In southwick-associates/sastats: Calculate Statistics

knitr::opts_chunk$set(
  collapse = TRUE,
  comment = "#>"
)

library(ggplot2)
library(dplyr)
library(sastats)

Overview

Package sastats includes a few convenience functions for estimating survey sampling errors. These are simple calculations, and the functions are just thin wrappers for a bit of code. Relevant measures:

Standard error of the mean: error_se_mean()
Standard error of a proportion: error_se_prop()
Margin of error (for confidence intervals): error_me()

Notes

Package survey provides a much more comprehensive approach to survey-based calculations (errors, weighting, etc.). I've tended toward the light-weight approach outlined here, but it could be worth looking into if we are doing alot of survey analysis in R.

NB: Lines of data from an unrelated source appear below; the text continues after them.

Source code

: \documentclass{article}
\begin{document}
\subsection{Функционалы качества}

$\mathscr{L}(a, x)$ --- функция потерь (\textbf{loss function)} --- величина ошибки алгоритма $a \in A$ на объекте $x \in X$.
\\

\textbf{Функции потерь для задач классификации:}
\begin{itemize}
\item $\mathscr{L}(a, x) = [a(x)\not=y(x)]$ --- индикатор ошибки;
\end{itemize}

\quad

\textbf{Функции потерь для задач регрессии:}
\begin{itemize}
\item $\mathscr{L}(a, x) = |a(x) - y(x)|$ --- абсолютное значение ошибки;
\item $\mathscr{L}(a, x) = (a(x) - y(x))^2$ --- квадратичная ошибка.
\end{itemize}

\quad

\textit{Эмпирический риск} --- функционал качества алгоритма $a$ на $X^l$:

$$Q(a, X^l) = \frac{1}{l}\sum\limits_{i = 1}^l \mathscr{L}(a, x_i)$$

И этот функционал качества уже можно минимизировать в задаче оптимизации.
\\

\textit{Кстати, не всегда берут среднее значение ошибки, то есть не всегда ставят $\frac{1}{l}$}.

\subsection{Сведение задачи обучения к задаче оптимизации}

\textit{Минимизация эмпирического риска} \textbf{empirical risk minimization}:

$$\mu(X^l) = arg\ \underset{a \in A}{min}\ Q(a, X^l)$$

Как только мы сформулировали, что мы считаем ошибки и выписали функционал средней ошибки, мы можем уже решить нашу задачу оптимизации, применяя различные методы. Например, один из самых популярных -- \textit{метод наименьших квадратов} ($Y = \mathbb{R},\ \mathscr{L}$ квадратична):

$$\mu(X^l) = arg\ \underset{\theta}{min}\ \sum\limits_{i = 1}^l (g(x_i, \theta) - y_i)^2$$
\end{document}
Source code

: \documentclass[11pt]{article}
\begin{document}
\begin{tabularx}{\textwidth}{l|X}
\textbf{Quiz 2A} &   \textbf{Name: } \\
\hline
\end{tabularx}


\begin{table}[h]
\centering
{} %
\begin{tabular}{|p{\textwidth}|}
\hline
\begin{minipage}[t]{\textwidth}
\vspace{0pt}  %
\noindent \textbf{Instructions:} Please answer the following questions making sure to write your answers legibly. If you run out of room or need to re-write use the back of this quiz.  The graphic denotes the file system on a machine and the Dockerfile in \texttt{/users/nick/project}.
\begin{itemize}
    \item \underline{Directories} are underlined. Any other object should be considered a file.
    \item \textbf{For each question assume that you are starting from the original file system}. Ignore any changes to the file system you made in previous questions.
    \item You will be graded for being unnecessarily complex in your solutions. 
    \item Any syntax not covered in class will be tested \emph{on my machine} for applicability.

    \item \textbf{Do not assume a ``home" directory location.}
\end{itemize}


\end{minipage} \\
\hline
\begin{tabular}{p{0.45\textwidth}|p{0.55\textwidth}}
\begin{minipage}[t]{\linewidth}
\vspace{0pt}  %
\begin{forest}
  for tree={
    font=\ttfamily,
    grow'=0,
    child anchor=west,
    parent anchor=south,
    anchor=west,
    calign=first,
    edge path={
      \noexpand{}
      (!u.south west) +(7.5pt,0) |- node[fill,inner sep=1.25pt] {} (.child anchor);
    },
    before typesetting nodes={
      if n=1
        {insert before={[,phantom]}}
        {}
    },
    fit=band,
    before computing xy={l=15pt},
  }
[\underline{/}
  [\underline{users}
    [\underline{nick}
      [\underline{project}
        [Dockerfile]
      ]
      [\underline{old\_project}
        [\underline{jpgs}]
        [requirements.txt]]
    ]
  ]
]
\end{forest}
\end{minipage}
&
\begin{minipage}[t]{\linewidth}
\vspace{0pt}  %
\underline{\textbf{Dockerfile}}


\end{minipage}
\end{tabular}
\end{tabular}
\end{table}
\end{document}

Caculating errors for multi-estimate metrics requires error propagation (e.g., total days which depends on participation rate & average days) . I haven't implemented these computations here, but existing packages address this need. Package propagate is one I've used, but have found tricky to implement. Package errors is newer and appears more straightforward (although I haven't tested it).

Example Data

For demonstration, package sastats includes a survey dataset with annual participation metrics for 9 outdoor recreation activities:

library(dplyr)
library(sastats)
data(svy)

activity <- left_join(svy$act, select(svy$person, Vrid, weight), by = "Vrid")
glimpse(activity)

SE Mean

Looking at days of participation:

days <- activity %>%
    group_by(act) %>% 
    summarise(
        avgdays = weighted.mean(days, weight, na.rm = TRUE),
        se = error_se_mean(days, na.rm = TRUE)
)
days

SE Proportion

Looking at participation rate:

rate <- activity %>%
    group_by(act, part) %>%
    summarise(n = n(), wtn = sum(weight)) %>%
    mutate(
        n = sum(n), 
        rate = wtn / sum(wtn),
        se = error_se_prop(rate, n)
    ) %>%
    filter(part == "Checked")
rate

Margin of Error

These are useful for reporting confidence intervals. Note that the dataset weighting produces a "design effect" which inflates the margin of error. I know the design effect for this dataset, based on the summary output produced by the sastats::rake_weight() procedure.

deff <- 1.19
rate <- mutate(rate, me = error_me(se) * deff, lower = rate - me, upper = rate + me)
days <- mutate(days, me = error_me(se) * deff, lower = avgdays - me, upper = avgdays + me)

library(ggplot2)
ggplot(rate, aes(act, rate)) +
  geom_point() +
  geom_errorbar(aes(ymin = lower, ymax = upper)) +
  ggtitle("Participation Rate Estimates (with 95% CIs)")

ggplot(days, aes(act, avgdays)) +
  geom_point() +
  geom_errorbar(aes(ymin = lower, ymax = upper)) +
  ggtitle("Average Days (per participant) Estimates (with 95% CIs)")